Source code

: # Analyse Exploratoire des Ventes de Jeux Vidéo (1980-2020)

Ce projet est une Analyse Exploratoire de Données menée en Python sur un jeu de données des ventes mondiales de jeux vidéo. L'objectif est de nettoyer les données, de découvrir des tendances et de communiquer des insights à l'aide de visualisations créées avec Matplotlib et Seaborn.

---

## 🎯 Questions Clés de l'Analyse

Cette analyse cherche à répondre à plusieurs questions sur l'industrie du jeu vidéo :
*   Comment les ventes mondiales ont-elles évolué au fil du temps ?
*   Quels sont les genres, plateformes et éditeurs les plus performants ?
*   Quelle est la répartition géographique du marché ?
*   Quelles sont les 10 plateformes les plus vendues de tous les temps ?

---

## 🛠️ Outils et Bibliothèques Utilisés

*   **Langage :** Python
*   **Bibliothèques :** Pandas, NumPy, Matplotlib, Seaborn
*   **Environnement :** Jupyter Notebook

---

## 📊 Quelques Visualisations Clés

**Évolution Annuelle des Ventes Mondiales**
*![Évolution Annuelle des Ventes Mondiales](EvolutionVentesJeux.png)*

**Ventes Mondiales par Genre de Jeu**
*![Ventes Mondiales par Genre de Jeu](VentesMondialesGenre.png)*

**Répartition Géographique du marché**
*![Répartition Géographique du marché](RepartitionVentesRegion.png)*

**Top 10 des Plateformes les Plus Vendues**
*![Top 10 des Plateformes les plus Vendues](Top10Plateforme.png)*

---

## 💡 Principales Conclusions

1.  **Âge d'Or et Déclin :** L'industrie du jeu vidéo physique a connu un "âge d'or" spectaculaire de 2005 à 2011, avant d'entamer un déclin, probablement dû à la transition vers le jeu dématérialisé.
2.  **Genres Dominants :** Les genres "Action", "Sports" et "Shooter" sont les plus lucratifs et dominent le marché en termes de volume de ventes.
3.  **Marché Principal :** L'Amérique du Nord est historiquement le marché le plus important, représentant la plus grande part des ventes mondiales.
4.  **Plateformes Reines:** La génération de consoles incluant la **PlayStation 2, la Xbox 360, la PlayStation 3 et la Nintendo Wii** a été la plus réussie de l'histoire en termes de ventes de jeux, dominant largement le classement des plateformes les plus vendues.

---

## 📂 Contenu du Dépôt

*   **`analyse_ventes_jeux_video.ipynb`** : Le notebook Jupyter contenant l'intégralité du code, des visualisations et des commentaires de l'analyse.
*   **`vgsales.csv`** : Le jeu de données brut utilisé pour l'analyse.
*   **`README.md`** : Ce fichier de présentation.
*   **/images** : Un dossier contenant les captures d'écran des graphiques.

> Exercise instructions:
Whatever else the listing above holds, retype exactly only the lines from the one containing "Cette analyse cherche" to the one containing "NumPy, Matplotlib, Seaborn", both ends kept.

> Answer space:
Cette analyse cherche à répondre à plusieurs questions sur l'industrie du jeu vidéo :
*   Comment les ventes mondiales ont-elles évolué au fil du temps ?
*   Quels sont les genres, plateformes et éditeurs les plus performants ?
*   Quelle est la répartition géographique du marché ?
*   Quelles sont les 10 plateformes les plus vendues de tous les temps ?

---

## 🛠️ Outils et Bibliothèques Utilisés

*   **Langage :** Python
*   **Bibliothèques :** Pandas, NumPy, Matplotlib, Seaborn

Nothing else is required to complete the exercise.